Marta González Olea (born 23 October 1980) is a Chilean politician who serves as deputy.

== Family and early life ==
She was born in Santiago on 23 October 1980, the daughter of José Manuel González Rojas and Marta del Carmen Olea Moreno.

== Professional life ==
She completed her secondary education at the Liceo Politécnico de Ciencia y Tecnología in the commune of La Cisterna, in the Santiago Metropolitan Region.

She later enrolled at the Federico Santa María Technical University (Viña del Mar campus), where she studied chemical technology with a specialisation in analytical chemistry, graduating in 2005.
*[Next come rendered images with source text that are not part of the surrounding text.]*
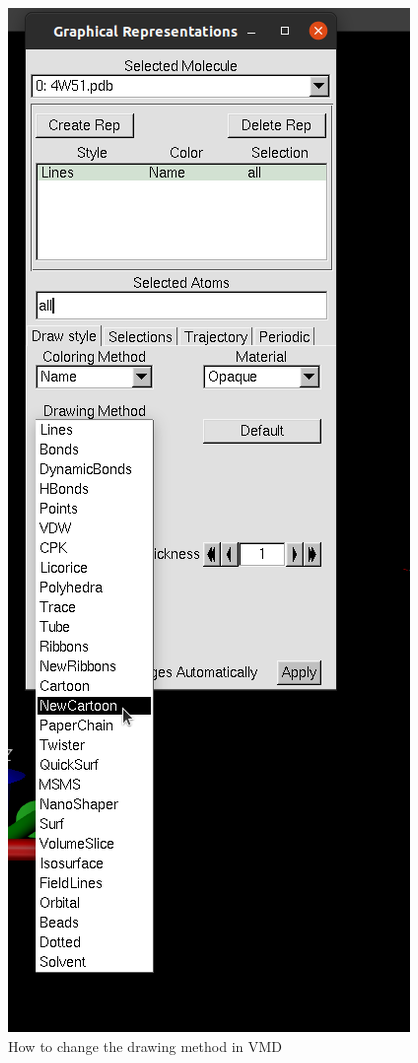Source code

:     \begin{figure}[H]
        \centering
        \includegraphics[height=0.7\textheight]{Graphics/ScreenShots/NewCartoonpng.png}
        \caption{How to change the drawing method in VMD}
        \label{fig:NewCartoon}
    \end{figure}

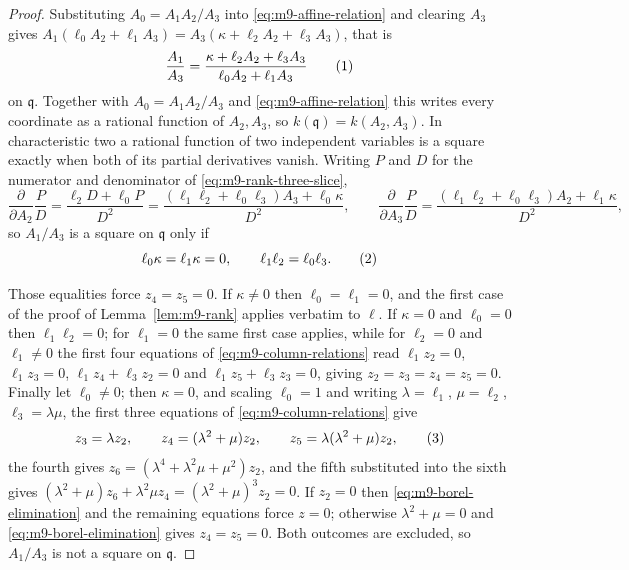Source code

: \begin{proof}
Substituting $A_0=A_1A_2/A_3$ into \eqref{eq:m9-affine-relation} and clearing
$A_3$ gives $A_1(\ell_0A_2+\ell_1A_3)=A_3(\kappa+\ell_2A_2+\ell_3A_3)$, that
is
\[
 \frac{A_1}{A_3}=\frac{\kappa+\ell_2A_2+\ell_3A_3}
                      {\ell_0A_2+\ell_1A_3}
 \autoeqtag{eq:m9-rank-three-slice}
\]
on $\mathfrak q$.  Together with $A_0=A_1A_2/A_3$ and
\eqref{eq:m9-affine-relation} this writes every coordinate as a rational
function of $A_2,A_3$, so $k(\mathfrak q)=k(A_2,A_3)$.  In characteristic two
a rational function of
two independent variables is a square exactly when both of its partial
derivatives vanish.  Writing $P$ and $D$ for the numerator and denominator of
\eqref{eq:m9-rank-three-slice},
\[
 \frac{\partial}{\partial A_2}\frac PD=\frac{\ell_2D+\ell_0P}{D^2}
 =\frac{(\ell_1\ell_2+\ell_0\ell_3)A_3+\ell_0\kappa}{D^2},
 \qquad
 \frac{\partial}{\partial A_3}\frac PD
 =\frac{(\ell_1\ell_2+\ell_0\ell_3)A_2+\ell_1\kappa}{D^2},
\]
so $A_1/A_3$ is a square on $\mathfrak q$ only if
\[
 \ell_0\kappa=\ell_1\kappa=0,\qquad \ell_1\ell_2=\ell_0\ell_3 .
 \autoeqtag{eq:m9-square-obstruction}
\]

Those equalities force $z_4=z_5=0$.  If $\kappa\neq0$ then
$\ell_0=\ell_1=0$, and the first case of the proof of
Lemma~\ref{lem:m9-rank} applies verbatim to $\ell$.  If $\kappa=0$ and
$\ell_0=0$ then $\ell_1\ell_2=0$; for $\ell_1=0$ the same first case applies,
while for $\ell_2=0$ and $\ell_1\neq0$ the first four equations of
\eqref{eq:m9-column-relations} read $\ell_1z_2=0$, $\ell_1z_3=0$,
$\ell_1z_4+\ell_3z_2=0$ and $\ell_1z_5+\ell_3z_3=0$, giving
$z_2=z_3=z_4=z_5=0$.  Finally let $\ell_0\neq0$; then $\kappa=0$, and scaling
$\ell_0=1$ and writing $\lambda=\ell_1$, $\mu=\ell_2$, $\ell_3=\lambda\mu$,
the first three equations of \eqref{eq:m9-column-relations} give
\[
 z_3=\lambda z_2,\qquad z_4=(\lambda^2+\mu)z_2,\qquad
 z_5=\lambda(\lambda^2+\mu)z_2,
 \autoeqtag{eq:m9-borel-elimination}
\]
the fourth gives $z_6=(\lambda^4+\lambda^2\mu+\mu^2)z_2$, and the fifth
substituted into the sixth gives
$(\lambda^2+\mu)z_6+\lambda^2\mu z_4=(\lambda^2+\mu)^3z_2=0$.  If $z_2=0$
then \eqref{eq:m9-borel-elimination} and the remaining equations force $z=0$;
otherwise $\lambda^2+\mu=0$ and \eqref{eq:m9-borel-elimination} gives
$z_4=z_5=0$.
Both outcomes are excluded, so $A_1/A_3$ is not a square on $\mathfrak q$.


\end{proof}
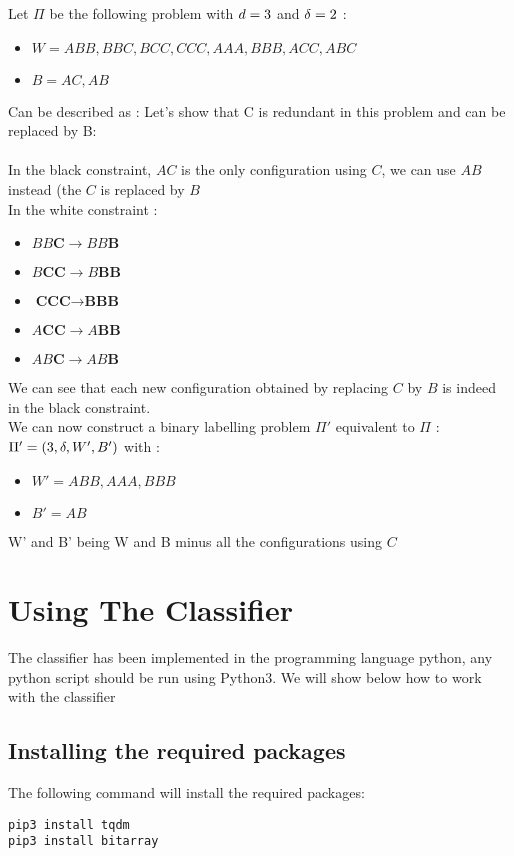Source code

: \begin{exmp}
Let $\Pi$ be the following problem with $d = 3$ and $\delta = 2$ :
\begin{itemize}
    \item $W = ABB, BBC, BCC, CCC, AAA, BBB, ACC, ABC$
    \item $B = AC, AB$
\end{itemize}
Can be described as :
Let's show that C is redundant in this problem and can be replaced by B:\\\\
In the black constraint, $AC$ is the only configuration using $C$, we can use $AB$ instead (the $C$ is replaced by $B$\\
In the white constraint :
\begin{itemize}
    \item $BB\textbf{C} \rightarrow BB\textbf{B}$
    \item $B\textbf{CC} \rightarrow B\textbf{BB}$
    \item $\textbf{CCC} \rightarrow \textbf{BBB}$
    \item $A\textbf{CC} \rightarrow A\textbf{BB}$
    \item $AB\textbf{C} \rightarrow AB\textbf{B}$
\end{itemize}
We can see that each new configuration obtained by replacing $C$ by $B$ is indeed in the black constraint.\\
We can now construct a binary labelling problem $\Pi'$ equivalent to $\Pi$ :\\
$\Pi'=(3,\delta,W',B')$ with :
\begin{itemize}
    \item $W' = ABB, AAA, BBB$
    \item $B' = AB$
\end{itemize}
W' and B' being W and B minus all the configurations using $C$
\end{exmp}
\section{Using The Classifier}
The classifier has been implemented in the programming language python, any python script should be run using Python3. We will show below how to work with the classifier
\subsection{Installing the required packages}
The following command will install the required packages:
\begin{lstlisting}
pip3 install tqdm
pip3 install bitarray
\end{lstlisting}
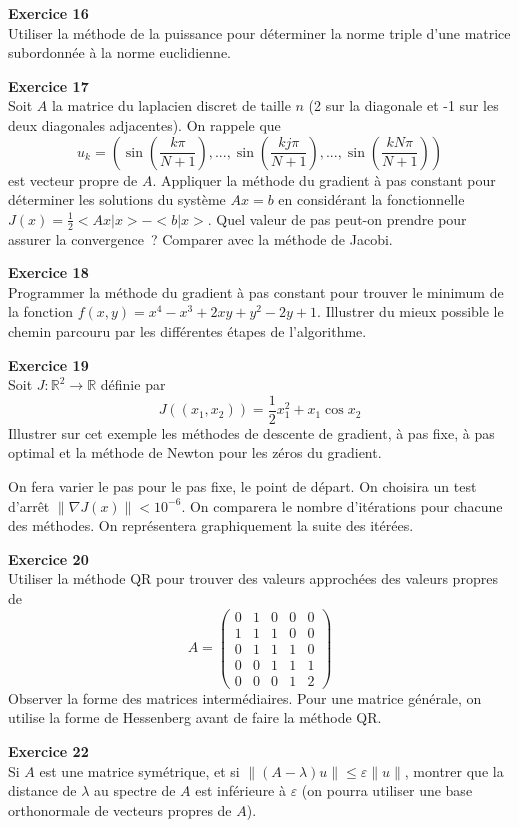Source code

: \documentclass[10pt,a4paper]{article}
\newcommand{\R}{\mathbb R}
\def\demi{\frac{1}{2}}
\def\1{{\rm 1\kern-.8ex 1}}
\begin{document}
{\bf Exercice 16}\\
Utiliser la m\'ethode de la puissance pour d\'eterminer la norme
triple d'une matrice subordonn\'ee \`a la norme euclidienne.


{\bf Exercice 17}\\
Soit $A$ la matrice du laplacien discret de taille $n$ (2 sur la
diagonale et -1 sur les deux diagonales adjacentes).
On rappele que
$$u_k=(\sin(\frac{k\pi}{N+1}),...,
\sin(\frac{kj\pi}{N+1}),...,\sin(\frac{kN\pi}{N+1})) $$
est vecteur propre de $A$.
Appliquer la m\'ethode du gradient \`a pas constant pour
d\'eterminer les solutions du syst\`eme $Ax=b$ en
consid\'erant la fonctionnelle $J(x)=\frac12<Ax|x>-<b|x>$.
Quel valeur de pas peut-on prendre pour assurer la convergence~?
Comparer avec la m\'ethode de Jacobi.

{\bf Exercice 18}\\
Programmer la m\'ethode du gradient \`a pas constant pour trouver le
minimum de la fonction $f(x,y)=x^4-x^3+2xy+y^2-2y+1$. Illustrer du mieux
possible le chemin parcouru par les diff\'erentes \'etapes de l'algorithme.


{\bf Exercice 19}\\
Soit $J:\R^2\rightarrow\R$ définie par 
$$J((x_1,x_2))=\demi x_1^2+x_1\cos x_2$$
Illustrer sur cet exemple les méthodes de descente de gradient, à pas
fixe, à pas optimal
et la méthode de Newton pour les zéros du gradient.

On fera varier le pas pour le pas fixe, le point de départ.
On choisira un test d'arrêt $\|\nabla J(x)\|<10^{-6}$.
On comparera le nombre d'itérations pour chacune des méthodes.
On repr\'esentera graphiquement la suite des it\'er\'ees.


{\bf Exercice 20}\\
Utiliser la méthode QR pour trouver des valeurs approchées 
des valeurs propres de 
 \[A=\left(\begin{array}{ccccc}
0&1&0&0&0\\1&1&1&0&0\\0&1&1&1&0\\0&0&1&1&1\\0&0&0&1&2
\end{array}\right)\]
Observer la forme des matrices intermédiaires.
Pour une matrice g\'en\'erale, on utilise la forme de Hessenberg avant
de faire la m\'ethode QR.

{\bf Exercice 22}\\
Si $A$ est une matrice sym\'etrique, et si $\|(A-\lambda) u\| \leq
\varepsilon \| u\|$, montrer que la distance de $\lambda$ au spectre
de $A$ est inf\'erieure \`a $\varepsilon$ (on pourra utiliser une base
orthonormale de vecteurs propres de $A$).
\end{document}
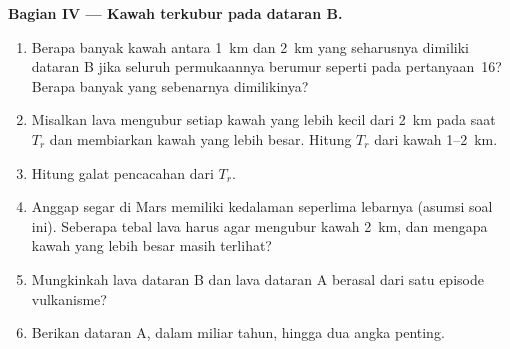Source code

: \begin{problem}
\medskip\noindent\textbf{Bagian IV --- Kawah terkubur pada dataran B.}
\begin{enumerate}[resume]
\item Berapa banyak kawah antara \qty{1}{km} dan \qty{2}{km} yang seharusnya dimiliki dataran B jika
  seluruh permukaannya berumur seperti pada pertanyaan~16? Berapa banyak yang sebenarnya dimilikinya?
\item Misalkan lava mengubur setiap kawah yang lebih kecil dari \qty{2}{km} pada
  saat $T_r$ dan membiarkan kawah yang lebih besar. Hitung $T_r$ dari
  kawah \num{1}--\qty{2}{km}.
\item Hitung galat pencacahan dari $T_r$.
\item Anggap  segar di Mars memiliki kedalaman seperlima
  lebarnya (asumsi soal ini). Seberapa tebal lava harus agar mengubur
  kawah \qty{2}{km}, dan mengapa kawah yang lebih besar masih terlihat?
\item Mungkinkah lava dataran B dan lava dataran A berasal dari satu episode
  vulkanisme?
\item Berikan  dataran A, dalam miliar tahun, hingga dua
  angka penting.
\end{enumerate}
\end{problem}
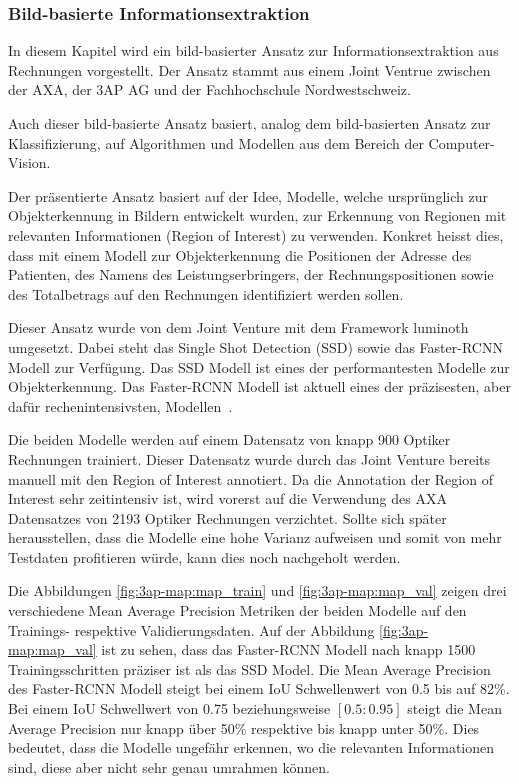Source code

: \subsubsection{Bild-basierte Informationsextraktion}

In diesem Kapitel wird ein bild-basierter Ansatz zur Informationsextraktion aus Rechnungen vorgestellt. Der Ansatz stammt aus einem Joint Ventrue zwischen der AXA, der 3AP AG und der Fachhochschule Nordwestschweiz. 

Auch dieser bild-basierte Ansatz basiert, analog dem bild-basierten Ansatz zur Klassifizierung, auf Algorithmen und Modellen aus dem Bereich der Computer-Vision.

Der präsentierte Ansatz basiert auf der Idee, Modelle, welche ursprünglich zur Objekterkennung in Bildern entwickelt wurden, zur Erkennung von Regionen mit relevanten Informationen (Region of Interest) zu verwenden. Konkret heisst dies, dass mit einem Modell zur Objekterkennung die Positionen der Adresse des Patienten, des Namens des Leistungserbringers, der Rechnungspositionen sowie des Totalbetrags auf den Rechnungen identifiziert werden sollen. 

Dieser Ansatz wurde von dem Joint Venture mit dem Framework luminoth umgesetzt. Dabei steht das Single Shot Detection (SSD) sowie das Faster-RCNN Modell zur Verfügung. Das SSD Modell ist eines der performantesten Modelle zur Objekterkennung. Das Faster-RCNN Modell ist aktuell eines der präzisesten, aber dafür rechenintensivsten, Modellen~\autocite{SSDFRCNN}.

Die beiden Modelle werden auf einem Datensatz von knapp 900 Optiker Rechnungen trainiert. Dieser Datensatz wurde durch das Joint Venture bereits manuell mit den Region of Interest annotiert. Da die Annotation der Region of Interest sehr zeitintensiv ist, wird vorerst auf die Verwendung des AXA Datensatzes von 2193 Optiker Rechnungen verzichtet. Sollte sich später herausstellen, dass die Modelle eine hohe Varianz aufweisen und somit von mehr Testdaten profitieren würde, kann dies noch nachgeholt werden.

Die Abbildungen \ref{fig:3ap-map:map_train} und \ref{fig:3ap-map:map_val} zeigen drei verschiedene Mean Average Precision Metriken der beiden Modelle auf den Trainings- respektive Validierungsdaten. Auf der Abbildung \ref{fig:3ap-map:map_val} ist zu sehen, dass das Faster-RCNN Modell nach knapp 1500 Trainingsschritten präziser ist als das SSD Model. Die Mean Average Precision des Faster-RCNN Modell steigt bei einem IoU Schwellenwert von 0.5 bis auf 82\%. Bei einem IoU Schwellwert von 0.75 beziehungsweise $[0.5:0.95]$ steigt die Mean Average Precision nur knapp über 50\% respektive bis knapp unter 50\%. Dies bedeutet, dass die Modelle ungefähr erkennen, wo die relevanten Informationen sind, diese aber nicht sehr genau umrahmen können.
Between 2006 and 2012, she worked professionally as an analytical chemist at the Labser laboratory.

== Political career ==
She is an independent politician with a background in the trade union movement. Along with two other women, she organised the first labour union within the Labser company and led its first collective bargaining process. She has also served as a delegate of the Confederation of Copper Workers and as president of the workers’ union at SGS Laboratory, a company that provides services to Codelco's El Teniente Division.

In the municipal elections held in May 2021, she ran as an independent candidate for mayor of Rancagua but was not elected. She obtained 9,386 votes, equivalent to 12.46% of the total votes cast.

In November 2021, she was elected deputy for the 15th electoral district of the O'Higgins Region, comprising the communes of Codegua, Coinco, Coltauco, Machalí, Doñihue, Rengo, Graneros, Olivar, Mostazal, Requínoa, Malloa, San Francisco de Mostazal, Quinta de Tilcoco and Rancagua. She was elected as an independent candidate on a seat allocated by the Party for Democracy (PPD) within the New Social Pact coalition for the 2022–2026 legislative term, obtaining 1,965 votes, equivalent to 0.99% of the valid votes cast.

She ran for re-election in the parliamentary elections held on 16 November 2025, as an independent candidate on a seat allocated by the Social Green Regionalist Federation within the ‘‘Verdes, Regionalistas y Humanistas’’ coalition. She was not elected, obtaining 4,098 votes, equivalent to 1.19% of the valid votes cast.